++++ Entries supplied ++++

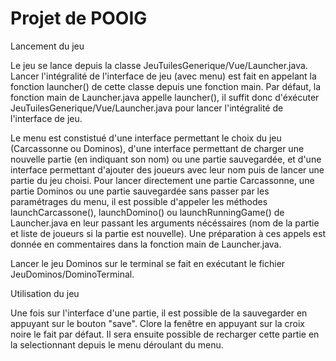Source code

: # Projet de POOIG

Lancement du jeu

Le jeu se lance depuis la classe JeuTuilesGenerique/Vue/Launcher.java. Lancer l'intégralité de l'interface de jeu (avec menu) est fait en appelant la fonction launcher() de cette classe depuis une fonction main.
Par défaut, la fonction main de Launcher.java appelle launcher(), il suffit donc d'éxécuter JeuTuilesGenerique/Vue/Launcher.java pour lancer l'intégralité de l'interface de jeu.

Le menu est constistué d'une interface permettant le choix du jeu (Carcassonne ou Dominos), d'une interface permettant de charger une nouvelle partie (en indiquant son nom) ou une partie sauvegardée, et d'une interface permettant d'ajouter des joueurs avec leur nom puis de lancer une partie du jeu choisi.
Pour lancer directement une partie Carcassonne, une partie Dominos ou une partie sauvegardée sans passer par les paramétrages du menu, il est possible d'appeler les méthodes launchCarcassone(), launchDomino() ou 
launchRunningGame() de Launcher.java en leur passant les arguments nécéssaires (nom de la partie et liste de joueurs si la partie est nouvelle). Une préparation à ces appels est donnée en commentaires dans la
fonction main de Launcher.java.

Lancer le jeu Dominos sur le terminal se fait en exécutant le fichier JeuDominos/DominoTerminal.

Utilisation du jeu

Une fois sur l'interface d'une partie, il est possible de la sauvegarder en appuyant sur le bouton "save". Clore la fenêtre en appuyant sur la croix noire le fait par défaut. Il sera ensuite possible de recharger
cette partie en la selectionnant depuis le menu déroulant du menu.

++++

Required work ▸ Please output exactly the lines between the one holding "Projet de POOIG" and the one holding "Le jeu se lance" in the records above, inclusive, and nothing more.

Finished task ▸
: # Projet de POOIG

Lancement du jeu

Le jeu se lance depuis la classe JeuTuilesGenerique/Vue/Launcher.java. Lancer l'intégralité de l'interface de jeu (avec menu) est fait en appelant la fonction launcher() de cette classe depuis une fonction main.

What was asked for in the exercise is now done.